Здесь м-р Каркер, сознавая безсилие восхвалить приличным образом великого человека, только пожал плечами и не сказал ничего больше.

Во все это время Эдифь взглядывала по временам только на мать, когда последняя уже слишком начинала блистать своим красноречием. Но, когда Каркер перестал говорить, она бросила на м-ра Домби быстрый взгляд, исполненный глубочайшого презрения, взгляд, подмеченный как нельзя лучше улыбающимся собеседником на другом конце стола. Подметил его и м-р Домби, но перетолковал к совершенному своему удовольствию.

- К несчастью, вы уже бывали в Уаррике? - заговорил м-р Домби, обращаясь к благосклонной красавице.

- Да, бывала.

- Боюсь, не скучно ли вам будет?

- О нет, совсем не скучно.

- Ты во всем, мой друт, похожа на своего кузена Феникса, - заметила м-с Скьютон, - он, я думаю, был в Уаррике пятьдесят раз, и приезжай он сегодня в Лемингтон - ты этого хотела бы, моя милая, не правда ли? - он непременно полетел бы с нами, чтобы взглянуть на очаровательный замок в пятьдесят первый раз. Удивительный энтузиаст.

- Да, моя милая, может быть, слишком большие энтузиасты; но я не хочу жаловаться. Душевное безпокойство слишком вознаграждается сладостными волнениями сердца. Если, как говорит кузен Феникс, меч слишком скоро изнашивается... ах, как это называется?

- Ножны, может быть, - сказала Эдифь.

- Да, ножны... так это потому, что он слишком блестит и пылает. Ты понимаешь, моя милая, что я хочу сказать?

М-с Скьютон испустила слабый вздох и потупила глаза, как будто хотела таким образом набросить легкую тень на поверхность кинжала, которого ножны представляла её поэтическая грудь.
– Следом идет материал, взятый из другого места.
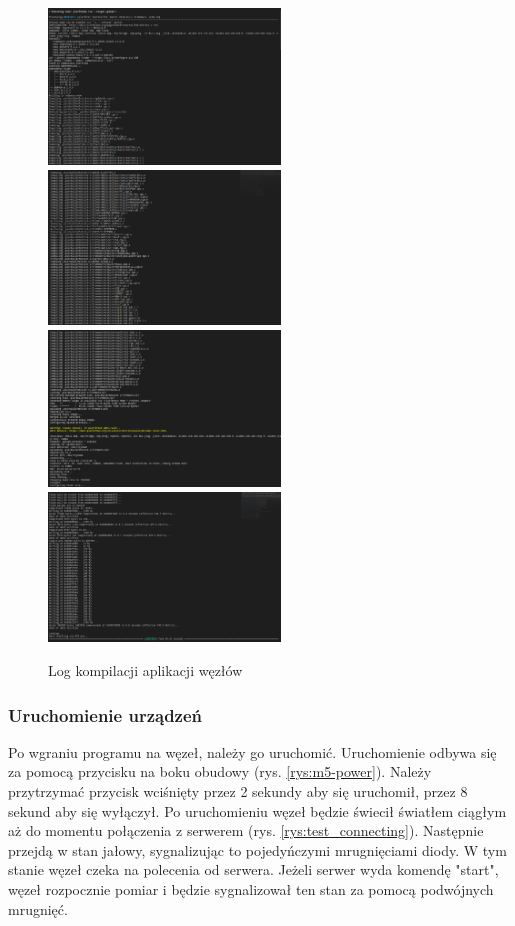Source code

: \documentclass[12pt,oneside,a4paper]{book}
\theoremstyle{break}
\begin{document}
\begin{figure}[H]
    \begin{center}
        \includegraphics[width=0.55\textwidth]{uc-comp-1.png}
        \includegraphics[width=0.55\textwidth]{uc-comp-2.png}
        \includegraphics[width=0.55\textwidth]{uc-comp-3.png}
        \includegraphics[width=0.55\textwidth]{uc-comp-4.png}
        \caption{Log kompilacji aplikacji węzłów}
        \label{rys:compile-log}
    \end{center}
\end{figure}
\subsubsection{Uruchomienie urządzeń}
Po wgraniu programu na węzeł, należy go uruchomić. Uruchomienie odbywa się za pomocą
przycisku na boku obudowy (rys. \ref{rys:m5-power}). Należy przytrzymać przycisk wciśnięty przez
2 sekundy aby się uruchomił, przez 8 sekund aby się wyłączył. Po uruchomieniu węzeł
będzie świecił światłem ciągłym aż do momentu połączenia z serwerem (rys. \ref{rys:test_connecting}).
Następnie przejdą w stan jałowy, sygnalizując to pojedyńczymi mrugnięciami diody. W tym stanie
węzeł czeka na polecenia od serwera. Jeżeli serwer wyda komendę "start", węzeł rozpocznie
pomiar i będzie sygnalizował ten stan za pomocą podwójnych mrugnięć.
\end{document}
Склонив голову на сторону, по образцу древней Клеопатры, она с задумчивым видом, исполненным нежнейшей любви, принялась смотреть на свою дочь.

Раз обратив лицо на м-ра Домби, когда тот сделал ей вопрос, Эдифь не оставляла этой позы, и, разговаривая с матерью, она ни на минуту не спускала глаз с м-ра Домби, изъявляя таким образом готовность отвечать на новые его вопросы. Учтивость простая, но при настоящем положении довольно многозначительная. Казалось, будто в это время совершался ненавистный торт, и предметом его была дочь м-с Скьютон. Жертва сознавала свое достоинство и нравственное ничтожество покупателя, но, покорная деспотической силе обстоятельств, с самоотвержением выносила унизительную пытку. Эта немая сцена была слишком красноречива для улыбающагося наблюдателя на другом конце стола. Она служила для него дополнением и объяснением внутренней борьбы, которую так не давно изучал он в уединенной роще на прекрасном лице плачущей незнакомки.
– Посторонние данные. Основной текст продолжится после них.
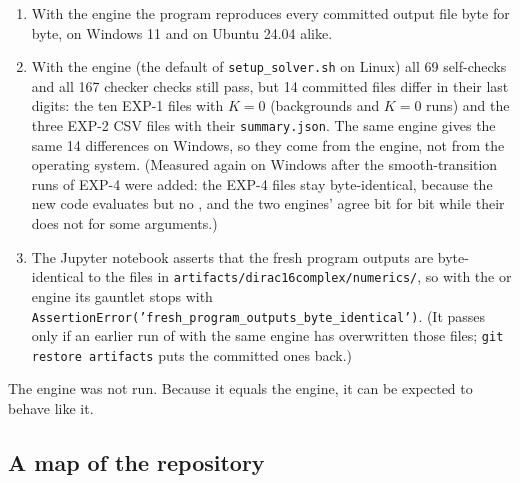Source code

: \documentclass[11pt]{article}
\begin{document}
\begin{enumerate}
\item With the \texttt{} engine the program reproduces every committed output file byte for byte, on Windows 11 and on Ubuntu 24.04 alike.
\item With the \texttt{} engine (the default of \texttt{setup\_so\allowbreak{}lver.sh} on Linux) all 69 self-checks and all 167 checker checks still pass, but 14 committed files differ in their last digits: the ten EXP-1 files with $K=0$ (backgrounds and $K=0$ runs) and the three EXP-2 CSV files with their \texttt{summary.\allowbreak{}json}. The same engine gives the same 14 differences on Windows, so they come from the engine, not from the operating system. (Measured again on Windows after the smooth-transition runs of EXP-4 were added: the EXP-4 files stay byte-identical, because the new code evaluates \texttt{} but no \texttt{}, and the two engines' \texttt{} agree bit for bit while their \texttt{} does not for some arguments.)
\item The Jupyter notebook asserts that the fresh program outputs are byte-identical to the files in \texttt{artifact\allowbreak{}s/dirac1\allowbreak{}6complex\allowbreak{}/numeric\allowbreak{}s/}, so with the \texttt{} or \texttt{} engine its gauntlet stops with \texttt{Assertio\allowbreak{}nError('\allowbreak{}fresh\_pr\allowbreak{}ogram\_ou\allowbreak{}tputs\_by\allowbreak{}te\_ident\allowbreak{}ical')}. (It passes only if an earlier run of \texttt{} with the same engine has overwritten those files; \texttt{git rest\allowbreak{}ore arti\allowbreak{}facts} puts the committed ones back.)
\end{enumerate}

The \texttt{} engine was not run. Because it equals the \texttt{} engine, it can be expected to behave like it.

\subsection{A map of the repository}
\end{document}
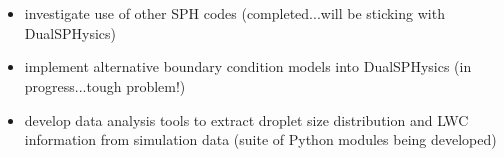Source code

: \section{\thesec}
\label{sec:future_work}

\begin{frame}{\thesec}{\thesubsec}
  \vspace*{-2\baselineskip}
  \begin{itemize}
    \item{
      investigate use of other SPH codes (completed...will be sticking with DualSPHysics)
    }
    \vspace*{\baselineskip}
    \item{
      implement alternative boundary condition models into DualSPHysics (in progress...tough problem!)
    }
    \vspace*{\baselineskip}
    \item{
      develop data analysis tools to extract droplet size distribution and LWC information from simulation data (suite of Python modules being developed)
    }
  \end{itemize}
\end{frame}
Ни одного слова не приискал м-р Домби для красавицы, не спускавшей с него глаз. Когда, наконец, завтрак кончился, и майор насытился по горло, он заметил, что пора, кажется, ехать, и получил в ответ, что, действительно, кажется, пора. По данному знаку коляска подъехала к крыльцу. Дамы, майор и м-р Домби заняли в ней свои места. Туземец и долговязый паж вскарабкались на козлы. М-р Таулисон стал на запятки, a м-р Каркер, верхом на прекрасном гнедом коне, поехал в арриергарде.
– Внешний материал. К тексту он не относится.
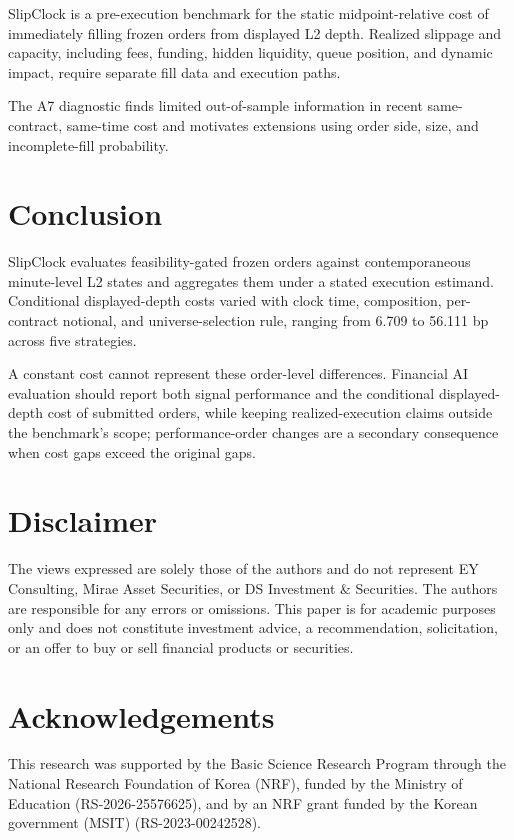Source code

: \documentclass[sigconf]{acmart}
\begin{document}
SlipClock is a pre-execution benchmark for the static midpoint-relative cost of immediately filling frozen orders from displayed L2 depth. Realized slippage and capacity, including fees, funding, hidden liquidity, queue position, and dynamic impact, require separate fill data and execution paths.

The A7 diagnostic finds limited out-of-sample information in recent same-contract, same-time cost and motivates extensions using order side, size, and incomplete-fill probability.

\section{Conclusion}
SlipClock evaluates feasibility-gated frozen orders against contemporaneous minute-level L2 states and aggregates them under a stated execution estimand. Conditional displayed-depth costs varied with clock time, composition, per-contract notional, and universe-selection rule, ranging from 6.709 to 56.111 bp across five strategies.

A constant cost cannot represent these order-level differences. Financial AI evaluation should report both signal performance and the conditional displayed-depth cost of submitted orders, while keeping realized-execution claims outside the benchmark's scope; performance-order changes are a secondary consequence when cost gaps exceed the original gaps.

\FloatBarrier
\section*{Disclaimer}
The views expressed are solely those of the authors and do not represent EY Consulting, Mirae Asset Securities, or DS Investment \& Securities. The authors are responsible for any errors or omissions. This paper is for academic purposes only and does not constitute investment advice, a recommendation, solicitation, or an offer to buy or sell financial products or securities.

\section*{Acknowledgements}
This research was supported by the Basic Science Research Program through the National Research Foundation of Korea (NRF), funded by the Ministry of Education (RS-2026-25576625), and by an NRF grant funded by the Korean government (MSIT) (RS-2023-00242528).



\end{document}
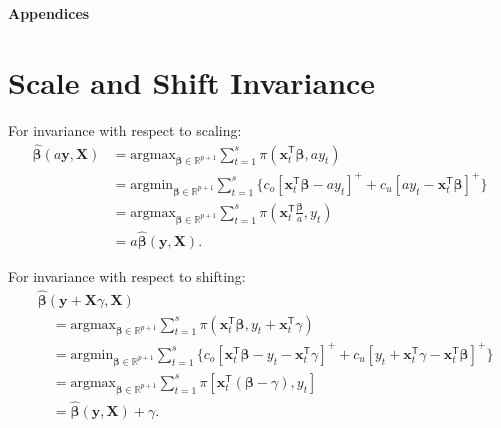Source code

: \documentclass{article}
\begin{document}
\newpage
\begin{center}
{\bf\Large Appendices}
\end{center}

\appendix

\section{Scale and Shift Invariance}
\label{app:A}

For invariance with respect to scaling:
\[
    \begin{aligned}
        \hat{\boldsymbol{\beta}}(a\mathbf{y},\mathbf{X})
        &=\text{argmax}_{\boldsymbol{\beta}\in \mathbb{R}^{p+1}}\displaystyle\sum_{t=1}^s{\pi(\mathbf{x}_t^{\mathsf{T}}\boldsymbol{\beta},ay_t)}\\
        &=\text{argmin}_{\boldsymbol{\beta}\in \mathbb{R}^{p+1}}\displaystyle\sum_{t=1}^s{\{c_o[\mathbf{x}_t^{\mathsf{T}}\boldsymbol{\beta}-ay_t]^{+}+c_u[ay_t-\mathbf{x}_t^{\mathsf{T}}\boldsymbol{\beta}]^{+}\}}\\
        &=\text{argmax}_{\boldsymbol{\beta}\in \mathbb{R}^{p+1}}\displaystyle\sum_{t=1}^s{\pi\left(\mathbf{x}_t^{\mathsf{T}}\frac{\boldsymbol{\beta}}{a},y_t\right)}\\
        &=a\hat{\boldsymbol{\beta}}(\mathbf{y},\mathbf{X}).
    \end{aligned}
\]

\noindent
For invariance with respect to shifting:
\[
    \begin{aligned}
        &\hat{\boldsymbol{\beta}}(\mathbf{y}+\mathbf{X}\gamma,\mathbf{X})\\
        &\quad=\text{argmax}_{\boldsymbol{\beta}\in \mathbb{R}^{p+1}}\displaystyle\sum_{t=1}^s{\pi(\mathbf{x}_t^{\mathsf{T}}\boldsymbol{\beta},y_t+\mathbf{x}_t^{\mathsf{T}}\gamma)}\\
        &\quad=\text{argmin}_{\boldsymbol{\beta}\in \mathbb{R}^{p+1}}\displaystyle\sum_{t=1}^s{\{c_o[\mathbf{x}_t^{\mathsf{T}}\boldsymbol{\beta}-y_t-\mathbf{x}_t^{\mathsf{T}}\gamma]^{+}+c_u[y_t+\mathbf{x}_t^{\mathsf{T}}\gamma-\mathbf{x}_t^{\mathsf{T}}\boldsymbol{\beta}]^{+}\}}\\
        &\quad=\text{argmax}_{\boldsymbol{\beta}\in \mathbb{R}^{p+1}}\displaystyle\sum_{t=1}^s{\pi[\mathbf{x}_t^{\mathsf{T}}(\boldsymbol{\beta}-\gamma),y_t]}\\
        &\quad=\hat{\boldsymbol{\beta}}(\mathbf{y},\mathbf{X})+\gamma.
    \end{aligned}
\]
\end{document}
И все-таки м-р Каркер, рисовавшийся на своем коне шагах во ста от экипажа, был как две капли воды похож на кошку, сторожившую добычу. Теперь перед ним были вдруг четыре мыши, и он ловил их с жадностью голодного кота, так однако же, что посторонний наблюдатель никак бы не заметил, что y него на уме. По-видимому, он наблюдал встреченные предметы, но куда бы ни смотрел он - вниз, наверх или по сторонам - один угол глаза его был постоянно обращен на чопорную голову м-ра Домби и на перо, волновавшееся на шляпке гордой красавицы. Раз, и только один раз осторожный взгляд его выпустил из виду эти предметы. Когда экипаж остановился y цели путешествия, м-р Каркер, перескочив через какой-то барьер, пустился в галоп по направлению к коляске и поспешил высадить дам. В эту минуту Эдифь бросила на него изумленный взгляд, но тут же опираясь на его плечо, не замедлила показать, что не обращает на него никакого внимания.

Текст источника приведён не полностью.